Spotnitz argued that the incongruity was part of the appeal. Spotnitz. “We thought it would be great because no one expected us to do it [then],” he explained. He also explained the logic behind the decision to wrap up the show at this particular moment:
Our feeling was that the mythology was becoming an awful lot for people to continue to keep track of. And by definition every time you tell a new story you have to complicate [that mythology]; you can’t just keep repeating the same old information. As we sat down to the mythology episodes for February, [we felt that] we’d reached a critical mass. And so we [decided to] just bring it all to a head. Everybody in the syndicate is dead now except for Cigarette Smoking Man; that chapter is closed. But the consequences of what happened in Two Fathers/One Son certainly won’t be dropped; in fact, it’s the starting point now for the Cigarette Smoking Man’s actions in the coming season.
Even though we close the conspiracy, the events of the first six seasons will still reverberate through what happens in the final season of the show. I just think there is a lot less baggage that has to be carried now. You don’t need to keep track of all the complicated layers that had been involved in the conspiracy that we had destroyed.

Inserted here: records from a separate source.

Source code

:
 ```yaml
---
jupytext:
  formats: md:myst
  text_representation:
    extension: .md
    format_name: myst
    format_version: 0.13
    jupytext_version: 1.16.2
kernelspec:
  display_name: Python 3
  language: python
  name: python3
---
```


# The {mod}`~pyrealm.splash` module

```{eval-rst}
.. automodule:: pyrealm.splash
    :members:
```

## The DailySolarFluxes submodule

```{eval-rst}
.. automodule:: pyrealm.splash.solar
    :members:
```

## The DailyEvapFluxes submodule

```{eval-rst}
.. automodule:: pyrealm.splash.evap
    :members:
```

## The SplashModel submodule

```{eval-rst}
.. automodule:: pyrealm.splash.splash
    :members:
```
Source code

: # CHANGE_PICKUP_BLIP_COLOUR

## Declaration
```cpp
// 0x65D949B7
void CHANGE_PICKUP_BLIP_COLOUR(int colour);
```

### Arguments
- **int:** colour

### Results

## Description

Spotnitz certainly has a point. The mythology had been one of the defining features of The X-Files. It served to focus a lot of the chatter and discussion around the show. However, it had also grown bloated and over-stuffed. It was no longer buoying the show up; it seemed to weight the show down.
February Sweeps seemed to be the perfect place for an episode like this. Much like Triangle earlier in the season, Two Fathers and One Son received a flurry of media attention and publicity. “Five years of questions, two nights of answers,” Fox promised, announced a ten-night marathon of the show’s conspiracy episodes to promote the two-parter. Chris Carter and Frank Spotnitz did a lot of publicity to raise awareness the episodes, with Carter even addressing the Television Critics Association Press Tour.
The effort paid off. Two Fathers and One Son were considered to be one of the success stories of the February Sweeps. Two Fathers earned an 11.5 Nielsen rating, a 16 share. It is estimated that over eleven million households (over eighteen million people) watched the episode. That makes Two Fathers the second-highest rated episode of the sixth season, just behind The Rain King. It is worth noting that no episode after this point would earn a higher viewing figure than Two Fathers. In a way, it really was the beginning of the end.
In the documentary The Truth About Season Six, Chris Carter acknowledged that “you can look at the show as pre-Two Fathers/One Son and post-Two Fathers/One Son.” The sixth season was very much a key season for The X-Files, full of contradiction and paradox. It was a season of change and transition. It was the very end of the show’s peak. It was the point at which it seemed like the future of The X-Files was more secure than ever, but that the series might also be closer to the end than to the beginning.
These contradictory themes were reflected in a lot of the scripts for the season. Time and change were recurring motifs across the sixth season, with the show clearly anxious about its growing comfort and the gravity that seemed to always pull the series back to a familiar status quo. There are no less than three stories hinging on time travel in the sixth season, more than there had been in the first five seasons put together. The sixth season found the show more willing to experiment, but also wryly aware that the status quo would reassert itself.
This paradox plays itself out in Two Fathers and One Son. As much as the episode is structured as an ending to a massive on-going story, it is located in the middle of the season for a show that already has at least another full season assured. As much as the two-parter is about clearing the board, it also puts Mulder and Scully right back to their default positions. As Spotnitz readily conceded, Two Fathers and One Son is not a real ending in any substantive sense. The First and Second Elder might be dead, but the Cigarette-Smoking Man and Krycek live on.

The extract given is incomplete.